November 6th
Today I learned a proof of the Basel problem from Fourier analysis. As an example, we compute the Fourier series of the step function $s(x),$ which is $1$ if $\{x\} \lt \frac12$ and $-1$ otherwise.
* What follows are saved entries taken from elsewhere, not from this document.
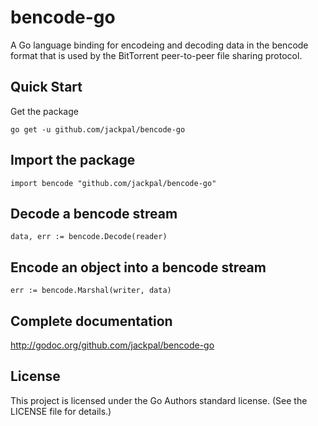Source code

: bencode-go
==========

A Go language binding for encodeing and decoding data in the bencode format that is used by the BitTorrent peer-to-peer file sharing protocol.

Quick Start
-----------

Get the package

    go get -u github.com/jackpal/bencode-go

Import the package
------------------

    import bencode "github.com/jackpal/bencode-go"

Decode a bencode stream
-----------------------

    data, err := bencode.Decode(reader)

Encode an object into a bencode stream
--------------------------------------

    err := bencode.Marshal(writer, data)

Complete documentation
----------------------

http://godoc.org/github.com/jackpal/bencode-go

License
-------

This project is licensed under the Go Authors standard license. (See the LICENSE file for details.)
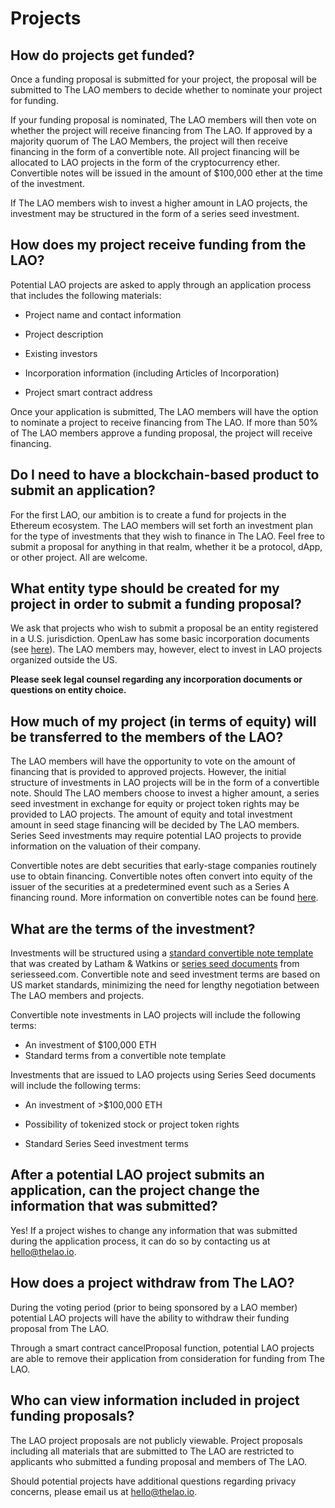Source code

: # Projects

## How do projects get funded?

Once a funding proposal is submitted for your project, the proposal will be submitted to The LAO members to decide whether to nominate your project for funding.

If your funding proposal is nominated, The LAO members will then vote on whether the project will receive financing from The LAO. If approved by a majority quorum of The LAO Members, the project will then receive financing in the form of a convertible note. All project financing will be allocated to LAO projects in the form of the cryptocurrency ether. Convertible notes will be issued in the amount of \$100,000 ether at the time of the investment.

If The LAO members wish to invest a higher amount in LAO projects, the investment may be structured in the form of a series seed investment.

## How does my project receive funding from the LAO?

Potential LAO projects are asked to apply through an application process that includes the following materials:

- Project name and contact information

- Project description

- Existing investors

- Incorporation information (including Articles of Incorporation)

- Project smart contract address

Once your application is submitted, The LAO members will have the option to nominate a project to receive financing from The LAO. If more than 50% of The LAO members approve a funding proposal, the project will receive financing.

## Do I need to have a blockchain-based product to submit an application?

For the first LAO, our ambition is to create a fund for projects in the Ethereum ecosystem. The LAO members will set forth an investment plan for the type of investments that they wish to finance in The LAO. Feel free to submit a proposal for anything in that realm, whether it be a protocol, dApp, or other project. All are welcome.

## What entity type should be created for my project in order to submit a funding proposal?

We ask that projects who wish to submit a proposal be an entity registered in a U.S. jurisdiction. OpenLaw has some basic incorporation documents (see [here](https://lib.openlaw.io/web/default/template/Template%20Marketplace%20-%20Certificate%20of%20Incorporation)). The LAO members may, however, elect to invest in LAO projects organized outside the US.

**Please seek legal counsel regarding any incorporation documents or questions on entity choice.**

## How much of my project (in terms of equity) will be transferred to the members of the LAO?

The LAO members will have the opportunity to vote on the amount of financing that is provided to approved projects. However, the initial structure of investments in LAO projects will be in the form of a convertible note. Should The LAO members choose to invest a higher amount, a series seed investment in exchange for equity or project token rights may be provided to LAO projects. The amount of equity and total investment amount in seed stage financing will be decided by The LAO members. Series Seed investments may require potential LAO projects to provide information on the valuation of their company.

Convertible notes are debt securities that early-stage companies routinely use to obtain financing. Convertible notes often convert into equity of the issuer of the securities at a predetermined event such as a Series A financing round. More information on convertible notes can be found [here](https://consensys.net/convertible-note/).

## What are the terms of the investment?

Investments will be structured using a [standard convertible note template](https://legal-toolkit.openlaw.io/flow/Automated%20Convertible%20Note?accessToken=aa5d4370-0a9c-4ad9-8b63-e1a0ba6f808f) that was created by Latham & Watkins or [series seed documents](https://www.seriesseed.com) from seriesseed.com. Convertible note and seed investment terms are based on US market standards, minimizing the need for lengthy negotiation between The LAO members and projects.

Convertible note investments in LAO projects will include the following terms:

- An investment of \$100,000 ETH
- Standard terms from a convertible note template

Investments that are issued to LAO projects using Series Seed documents will include the following terms:

- An investment of >\$100,000 ETH

- Possibility of tokenized stock or project token rights

- Standard Series Seed investment terms

## After a potential LAO project submits an application, can the project change the information that was submitted?

Yes! If a project wishes to change any information that was submitted during the application process, it can do so by contacting us at hello@thelao.io.

## How does a project withdraw from The LAO?

During the voting period (prior to being sponsored by a LAO member) potential LAO projects will have the ability to withdraw their funding proposal from The LAO.

Through a smart contract cancelProposal function, potential LAO projects are able to remove their application from consideration for funding from The LAO.

## Who can view information included in project funding proposals?

The LAO project proposals are not publicly viewable. Project proposals including all materials that are submitted to The LAO are restricted to applicants who submitted a funding proposal and members of The LAO.

Should potential projects have additional questions regarding privacy concerns, please email us at hello@thelao.io.
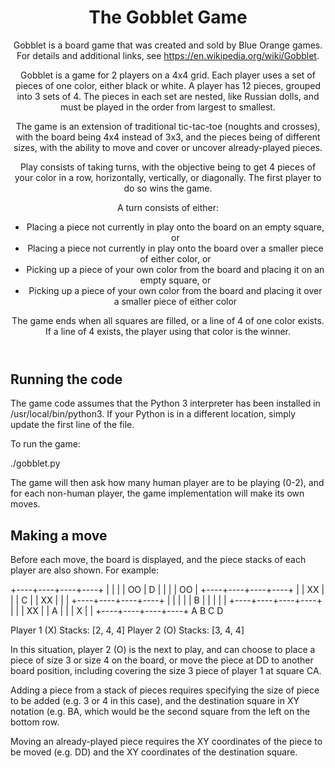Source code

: <header>

# The Gobblet Game

Gobblet is a board game that was created and sold by Blue Orange games.
For details and additional links, see https://en.wikipedia.org/wiki/Gobblet.

Gobblet is a game for 2 players on a 4x4 grid.
Each player uses a set of pieces of one color, either black or white.
A player has 12 pieces, grouped into 3 sets of 4. The pieces in each set
are nested, like Russian dolls, and must be played in the order from
largest to smallest.

The game is an extension of traditional tic-tac-toe (noughts and crosses),
with the board being 4x4 instead of 3x3, and the pieces being of different sizes,
with the ability to move and cover or uncover already-played pieces.

Play consists of taking turns, with the objective being to get 4 pieces
of your color in a row, horizontally, vertically, or diagonally. The first
player to do so wins the game.

A turn consists of either:
 - Placing a piece not currently in play onto the board on an empty square, or
 - Placing a piece not currently in play onto the board over a smaller piece of either color, or
 - Picking up a piece of your own color from the board and placing it on an empty square, or
 - Picking up a piece of your own color from the board and placing it over a smaller piece of either color

The game ends when all squares are filled, or a line of 4 of one color exists.
If a line of 4 exists, the player using that color is the winner.

</header>

## Running the code

The game code assumes that the Python 3 interpreter has been installed in
/usr/local/bin/python3. If your Python is in a different location, simply update
the first line of the file.

To run the game:

./gobblet.py

The game will then ask how many human player are to be playing (0-2), and for each
non-human player, the game implementation will make its own moves.

## Making a move

Before each move, the board is displayed, and the piece stacks of each player
are also shown. For example:

  +----+----+----+----+
  |    |    |    | OO |
D |    |    |    | OO |
  +----+----+----+----+
  |    | XX |    |    |
C |    | XX |    |    |
  +----+----+----+----+
  |    |    |    |    |
B |    |    |    |    |
  +----+----+----+----+
  |    |    | XX |    |
A |    |    | X  |    |
  +----+----+----+----+
    A    B    C    D

Player 1 (X) Stacks: [2, 4, 4]
Player 2 (O) Stacks: [3, 4, 4]

In this situation, player 2 (O) is the next to play, and can choose to place
a piece of size 3 or size 4 on the board, or move the piece at DD to another
board position, including covering the size 3 piece of player 1 at square CA.

Adding a piece from a stack of pieces requires specifying the size of piece
to be added (e.g. 3 or 4 in this case), and the destination square in XY
notation (e.g. BA, which would be the second square from the left on the
bottom row.

Moving an already-played piece requires the XY coordinates of the piece to
be moved (e.g. DD) and the XY coordinates of the destination square.
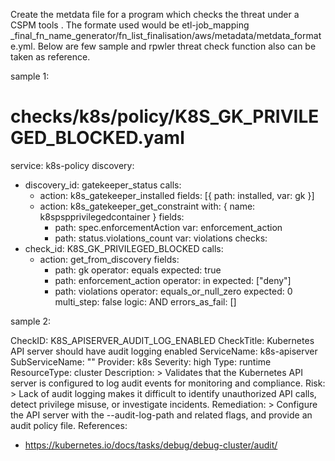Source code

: Create the metdata file for a program which checks the threat under a CSPM tools . The formate used would be etl-job_mapping _final_fn_name_generator/fn_list_finalisation/aws/metadata/metdata_formate.yml. Below are few sample and rpwler threat check function also can be taken as reference.

sample 1:

# checks/k8s/policy/K8S_GK_PRIVILEGED_BLOCKED.yaml
service: k8s-policy
discovery:
  - discovery_id: gatekeeper_status
    calls:
      - action: k8s_gatekeeper_installed
        fields: [{ path: installed, var: gk }]
      - action: k8s_gatekeeper_get_constraint
        with: { name: k8spspprivilegedcontainer }
        fields:
          - path: spec.enforcementAction
            var: enforcement_action
          - path: status.violations_count
            var: violations
checks:
  - check_id: K8S_GK_PRIVILEGED_BLOCKED
    calls:
      - action: get_from_discovery
        fields:
          - path: gk
            operator: equals
            expected: true
          - path: enforcement_action
            operator: in
            expected: ["deny"]
          - path: violations
            operator: equals_or_null_zero
            expected: 0
    multi_step: false
    logic: AND
    errors_as_fail: []


sample 2:

CheckID: K8S_APISERVER_AUDIT_LOG_ENABLED
CheckTitle: Kubernetes API server should have audit logging enabled
ServiceName: k8s-apiserver
SubServiceName: ""
Provider: k8s
Severity: high
Type: runtime
ResourceType: cluster
Description: >
  Validates that the Kubernetes API server is configured to log audit events 
  for monitoring and compliance.
Risk: >
  Lack of audit logging makes it difficult to identify unauthorized API calls, 
  detect privilege misuse, or investigate incidents.
Remediation: >
  Configure the API server with the --audit-log-path and related flags, 
  and provide an audit policy file.
References:
  - https://kubernetes.io/docs/tasks/debug/debug-cluster/audit/
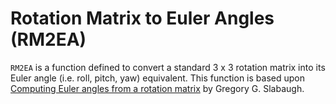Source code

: # Rotation Matrix to Euler Angles (RM2EA)

`RM2EA` is a function defined to convert a standard 3 x 3 rotation matrix into its Euler angle (i.e. roll, pitch, yaw) equivalent. This function is based upon [Computing Euler angles from a rotation matrix](http://eecs.qmul.ac.uk/~gslabaugh/publications/euler.pdf) by Gregory G. Slabaugh.
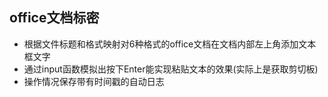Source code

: ## office文档标密

- 根据文件标题和格式映射对6种格式的office文档在文档内部左上角添加文本框文字
- 通过input函数模拟出按下Enter能实现粘贴文本的效果(实际上是获取剪切板)
- 操作情况保存带有时间戳的自动日志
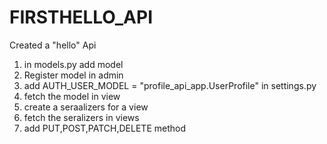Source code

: # FIRSTHELLO_API

Created a "hello" Api 

1. in models.py add model
2. Register model in admin
3. add AUTH_USER_MODEL = "profile_api_app.UserProfile" in settings.py
4. fetch the model in view
5. create a seraalizers for a view
6. fetch the seralizers in views
7. add PUT,POST,PATCH,DELETE method 
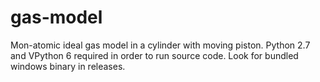 # gas-model
Mon-atomic ideal gas model in a cylinder with moving piston.
Python 2.7 and VPython 6 required in order to run source code.
Look for bundled windows binary in releases.
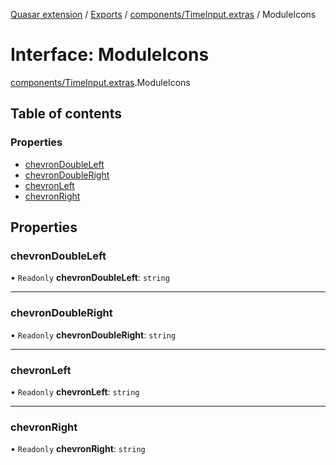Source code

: [Quasar extension](../index.md) / [Exports](../modules.md) / [components/TimeInput.extras](../modules/components_TimeInput_extras.md) / ModuleIcons

# Interface: ModuleIcons

[components/TimeInput.extras](../modules/components_TimeInput_extras.md).ModuleIcons

## Table of contents

### Properties

- [chevronDoubleLeft](components_TimeInput_extras.ModuleIcons.md#chevrondoubleleft)
- [chevronDoubleRight](components_TimeInput_extras.ModuleIcons.md#chevrondoubleright)
- [chevronLeft](components_TimeInput_extras.ModuleIcons.md#chevronleft)
- [chevronRight](components_TimeInput_extras.ModuleIcons.md#chevronright)

## Properties

### chevronDoubleLeft

• `Readonly` **chevronDoubleLeft**: `string`

___

### chevronDoubleRight

• `Readonly` **chevronDoubleRight**: `string`

___

### chevronLeft

• `Readonly` **chevronLeft**: `string`

___

### chevronRight

• `Readonly` **chevronRight**: `string`
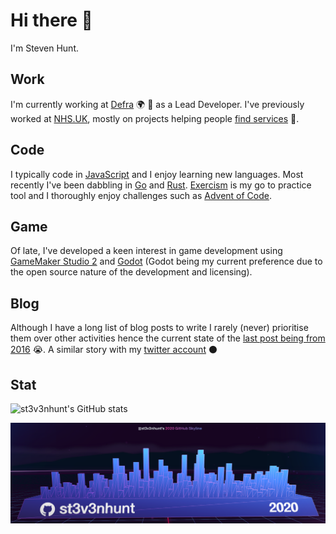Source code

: # Hi there 👋

I'm Steven Hunt.

## Work

I'm currently working at [Defra](https://github.com/defra) :earth_africa:
:tractor: as a Lead Developer. I've previously worked at
[NHS.UK](https://github.com/nhsuk), mostly on projects helping people
[find services](https://www.nhs.uk/service-search) :hospital:.

## Code

I typically code in
[JavaScript](https://developer.mozilla.org/en-US/docs/Web/JavaScript) and I
enjoy learning new languages. Most recently I've been dabbling in
[Go](https://golang.org/) and [Rust](https://www.rust-lang.org/).
[Exercism](https://exercism.io/) is my go to practice tool and I thoroughly
enjoy challenges such as [Advent of Code](https://adventofcode.com/).

## Game

Of late, I've developed a keen interest in game development using
[GameMaker Studio 2](https://www.yoyogames.com/gamemaker) and
[Godot](https://godotengine.org/) (Godot being my current preference due to the
open source nature of the development and licensing).

## Blog

Although I have a long list of blog posts to write I rarely (never) prioritise
them over other activities hence the current state of the [last post being from
2016](https://st3v3nhunt.github.io/) :sob:. A similar story with my [twitter
account](https://twitter.com/st3v3nhunt) :black_circle:

## Stat

![st3v3nhunt's GitHub stats](https://github-readme-stats.vercel.app/api?username=st3v3nhunt&show_icons=true&hide=stars&theme=radical)

[![stevenhunt's GitHub Skyline 2020](https://raw.githubusercontent.com/st3v3nhunt/st3v3nhunt/main/img/st3v3nhunt-github-skyline-2020.png)](https://skyline.github.com/st3v3nhunt/2020)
Our period is $[0,1),$ so our Fourier transform is\[\int_0^1s(x)e^{-2n\pi ix}\,dx=\int_0^{1/2}e^{-2n\pi ix}\,dx-\int_{1/2}^1e^{-2n\pi ix}\,dx=2\int_0^{1/2}e^{-2n\pi ix}\,dx.\]This evaluates to\[2\cdot\frac{e^{-2n\pi ix}}{-2n\pi i}\bigg|_0^{1/2}=\frac{1-(-1)^n}{n\pi i}.\]So our Fourier series is\[s(x)=\sum_{n=-\infty}^\infty\frac{1-(-1)^n}{n\pi i}e^{2n\pi ix}.\]Pairing off $n$ with $-n,$ we get $\frac{1-(-1)^n}{n\pi i}\left(e^{2n\pi ix}-e^{-2n\pi ix}\right)=2\cdot\frac{1-(-1)^n}{n\pi}\sin(2n\pi x).$ This vanishes for $n$ even, so we get to shift this to\[s(x)=\sum_{n=0}^\infty\frac4{(2n+1)\pi}\sin(2(2n+1)\pi x)=\frac4\pi\sum_{n=0}^\infty\frac{\sin(2(2n+1)\pi x)}{2n+1}.\]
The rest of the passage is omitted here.